United States District Court, D. Maryland

December 9, 2019




         Pending is self-represented Petitioner Jermaine Bernard Blackwell's Petition for a Writ of Habeas Corpus. (ECF No. 1). Respondents have filed a Limited Answer (ECF No. 7) to which Blackwell filed a Reply. (ECF No. 8). The matter is ready for resolution, and no hearing is necessary. Local Rule 105.6. For reasons set forth below, the Petition will be construed as a Motion for Reconsideration of the dismissal of Blackwell's petition in Blackwell v. Bishop, et al, Civil Action No. RDB-14-1538 (D. Md. 2014) and GRANTED. The instant petition is otherwise DISMISSED WITHOUT PREJUDICE.


         On September 9, 2014, in Civil Action RDB-14-1538, this Court denied and dismissed as time-barred Blackwell's Petition for a Writ of Habeas Corpus filed pursuant 28 U.S.C. § 2254., In that case Blackwell challenged his convictions entered by the Circuit Court for Baltimore City for felony murder and lesser offenses.[1] Applying then district law, this Court determined Blackwell's motion for reconsideration of sentence under Maryland Rule 4-345(e), did not toll the limitation period under 28 U.S.C. §2244(d)(2)(statutorily tolling the limitation period for "time during which a properly filed application for State post-conviction or other collateral review with respect to the pertinent judgment or claim is pending").

         Five years later, on April 17, 2019, the United States Court of Appeals for the Fourth Circuit Mitchell v. Green, 922 F.3d 187 (4th Cir. 2019), held that a state motion for reconsideration of sentence tolls the time for filing a federal habeas petition. Mitchell, 922 F.3d at 195-98. In response to Mitchell, on August 12, 2019, Blackwell filed this § 2254 petition, explaining that he was "resubmitting" his petition for "review" in accordance with Mitchell. [ECF No. 1-1].[2]

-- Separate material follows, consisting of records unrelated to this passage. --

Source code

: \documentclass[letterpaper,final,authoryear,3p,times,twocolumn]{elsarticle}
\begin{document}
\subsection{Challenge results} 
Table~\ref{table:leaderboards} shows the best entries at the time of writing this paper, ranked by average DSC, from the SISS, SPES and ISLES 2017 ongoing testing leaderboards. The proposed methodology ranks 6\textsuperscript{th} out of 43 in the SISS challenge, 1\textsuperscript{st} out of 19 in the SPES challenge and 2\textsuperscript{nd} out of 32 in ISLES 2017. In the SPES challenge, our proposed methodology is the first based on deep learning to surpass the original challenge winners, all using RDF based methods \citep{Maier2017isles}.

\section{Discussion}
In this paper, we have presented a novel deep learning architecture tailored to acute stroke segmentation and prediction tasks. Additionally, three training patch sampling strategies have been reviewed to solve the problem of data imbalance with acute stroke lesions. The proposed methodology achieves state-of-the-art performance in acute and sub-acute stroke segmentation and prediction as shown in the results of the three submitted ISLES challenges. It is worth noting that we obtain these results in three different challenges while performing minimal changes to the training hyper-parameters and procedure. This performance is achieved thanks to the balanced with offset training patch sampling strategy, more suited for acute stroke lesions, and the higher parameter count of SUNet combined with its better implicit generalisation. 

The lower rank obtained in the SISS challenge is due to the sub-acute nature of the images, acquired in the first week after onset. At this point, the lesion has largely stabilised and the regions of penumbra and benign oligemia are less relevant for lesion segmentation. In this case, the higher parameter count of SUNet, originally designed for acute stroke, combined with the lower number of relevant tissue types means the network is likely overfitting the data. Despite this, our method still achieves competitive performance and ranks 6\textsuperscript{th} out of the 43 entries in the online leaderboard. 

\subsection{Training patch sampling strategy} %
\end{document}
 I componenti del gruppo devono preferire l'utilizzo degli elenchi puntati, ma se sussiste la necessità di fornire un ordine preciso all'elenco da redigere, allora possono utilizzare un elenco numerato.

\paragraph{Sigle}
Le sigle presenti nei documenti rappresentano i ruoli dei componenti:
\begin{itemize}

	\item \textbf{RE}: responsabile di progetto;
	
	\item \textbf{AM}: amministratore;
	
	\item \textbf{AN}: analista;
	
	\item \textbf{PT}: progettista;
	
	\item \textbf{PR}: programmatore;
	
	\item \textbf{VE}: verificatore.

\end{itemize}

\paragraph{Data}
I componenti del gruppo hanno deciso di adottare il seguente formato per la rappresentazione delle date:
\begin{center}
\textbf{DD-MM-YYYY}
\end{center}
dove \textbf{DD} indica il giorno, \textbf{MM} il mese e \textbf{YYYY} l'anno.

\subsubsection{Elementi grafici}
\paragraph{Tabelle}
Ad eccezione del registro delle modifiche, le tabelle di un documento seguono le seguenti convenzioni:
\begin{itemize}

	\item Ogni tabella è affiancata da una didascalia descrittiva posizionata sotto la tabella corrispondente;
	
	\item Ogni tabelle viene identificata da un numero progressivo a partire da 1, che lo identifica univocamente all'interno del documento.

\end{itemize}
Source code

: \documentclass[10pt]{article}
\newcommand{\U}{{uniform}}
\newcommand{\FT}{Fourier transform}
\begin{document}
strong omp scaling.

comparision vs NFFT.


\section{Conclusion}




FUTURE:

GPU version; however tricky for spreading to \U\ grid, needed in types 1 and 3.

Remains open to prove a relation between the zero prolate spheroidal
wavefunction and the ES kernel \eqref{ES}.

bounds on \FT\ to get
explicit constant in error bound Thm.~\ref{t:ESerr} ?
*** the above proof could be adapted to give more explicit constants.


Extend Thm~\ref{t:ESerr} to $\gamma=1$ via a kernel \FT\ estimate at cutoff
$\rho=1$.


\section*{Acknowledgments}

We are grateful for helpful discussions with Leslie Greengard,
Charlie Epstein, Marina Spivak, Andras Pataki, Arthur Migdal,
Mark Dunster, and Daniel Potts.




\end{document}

         Respondents argue the instant Petition should be dismissed for lack of subject matter jurisdiction because it is successive and Blackwell has not obtained appellate prefiling authorization. See 28 U.S.C. § 2244(b)(3)(A) ("Before a second or successive application ... is filed in the district court, the applicant shall move in the appropriate court of appeals for an order authorizing the district court to consider the application."). Blackwell submitted this filing on a pre-printed § 2254 form, and it was docketed accordingly. (ECF No. 1). Review of the filing, however, makes clear that is properly construed as a motion for relief of judgment. See Castro v. United States, 540 U.S. 375, 381 (2003) (stating that a court may recharacterize a motion filed by a self-represented litigant to create better correspondence between the subject matter of the motion and its underlying legal basis). Respondents also appear to recognize Blackwell's intent, arguing in the alternative that if the Petition is construed as a Motion for Relief from final judgment under Federal Rule of Civil Procedure 60, it should be denied.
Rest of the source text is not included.